Cox L A, Jett C, Hixson J E
Department of Genetics, Southwest Foundation for Biomedical Research, San Antonio, TX 78245, USA.
J Lipid Res. 1998 Jul;39(7):1319-26.
Apolipoprotein[a] (apo[a]), a unique component of atherogenic lipoprotein[a], is highly polymorphic in human and nonhuman primates. Null alleles, producing no detectable circulating Lp[a] or apo[a] isoforms, are found at high frequencies. The molecular basis of null alleles is not yet known. In baboons, approximately two-thirds of null alleles do not produce detectable hepatic transcripts (transcript negative nulls), and one-third of null alleles produce normal amounts of apo[a] transcripts (transcript positive nulls). We have cloned apo[a] cDNA from a baboon carrying a transcript positive null allele defective in secretion from primary hepatocytes. Compared with wild-type cDNA, the null allele contained an in-frame 47 amino acid deletion in the protease domain corresponding to one exon of the apo[a] gene. The null allele contains an A-->T substitution in the third nucleotide position of the intron downstream of the deleted exon which alters the donor splice site consensus sequence. Thus, this null is likely due to a mutation that prevents normal mRNA splicing, yielding a shortened protein that may be defective in intramolecular interactions required for normal processing and secretion of apo[a]. This is the first report of a molecular basis for apo[a] null alleles.

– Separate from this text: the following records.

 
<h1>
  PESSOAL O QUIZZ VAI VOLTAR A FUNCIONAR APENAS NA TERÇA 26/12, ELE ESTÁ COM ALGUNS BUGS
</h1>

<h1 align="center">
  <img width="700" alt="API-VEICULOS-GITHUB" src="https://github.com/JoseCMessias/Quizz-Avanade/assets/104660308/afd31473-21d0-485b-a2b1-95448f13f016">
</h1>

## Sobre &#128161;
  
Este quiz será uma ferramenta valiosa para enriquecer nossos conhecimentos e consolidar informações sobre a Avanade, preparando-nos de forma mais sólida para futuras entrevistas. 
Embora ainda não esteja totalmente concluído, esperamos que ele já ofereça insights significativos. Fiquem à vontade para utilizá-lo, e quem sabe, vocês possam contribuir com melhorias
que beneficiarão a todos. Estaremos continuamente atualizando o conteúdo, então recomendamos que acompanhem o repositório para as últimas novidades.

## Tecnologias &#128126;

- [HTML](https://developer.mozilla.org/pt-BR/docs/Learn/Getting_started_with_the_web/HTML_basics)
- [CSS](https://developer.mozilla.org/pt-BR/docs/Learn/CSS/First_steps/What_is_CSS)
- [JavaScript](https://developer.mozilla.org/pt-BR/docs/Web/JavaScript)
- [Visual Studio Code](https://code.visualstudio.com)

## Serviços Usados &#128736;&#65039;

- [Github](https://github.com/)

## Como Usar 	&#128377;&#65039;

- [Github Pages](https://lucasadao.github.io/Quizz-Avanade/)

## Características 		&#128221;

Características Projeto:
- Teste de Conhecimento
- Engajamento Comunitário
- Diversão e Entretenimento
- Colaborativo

载脂蛋白[a](apo[a])是致动脉粥样硬化脂蛋白[a]的独特成分,在人类和非人类灵长类动物中具有高度多态性。在高频率下可发现不产生可检测循环Lp[a]或apo[a]异构体的无效等位基因。无效等位基因的分子基础尚不清楚。在狒狒中,大约三分之二的无效等位基因不产生可检测的肝脏转录本(转录本阴性无效等位基因),三分之一的无效等位基因产生正常量的apo[a]转录本(转录本阳性无效等位基因)。我们从一只携带转录本阳性无效等位基因且原代肝细胞分泌存在缺陷的狒狒中克隆了apo[a] cDNA。与野生型cDNA相比,无效等位基因在蛋白酶结构域中存在一个对应于apo[a]基因一个外显子的框内47个氨基酸的缺失。无效等位基因在缺失外显子下游内含子的第三个核苷酸位置存在A→T替换,这改变了供体剪接位点共有序列。因此,这种无效等位基因可能是由于一种突变导致正常mRNA剪接受阻,产生一种缩短的蛋白质,该蛋白质可能在apo[a]正常加工和分泌所需的分子内相互作用中存在缺陷。这是关于apo[a]无效等位基因分子基础的首次报道。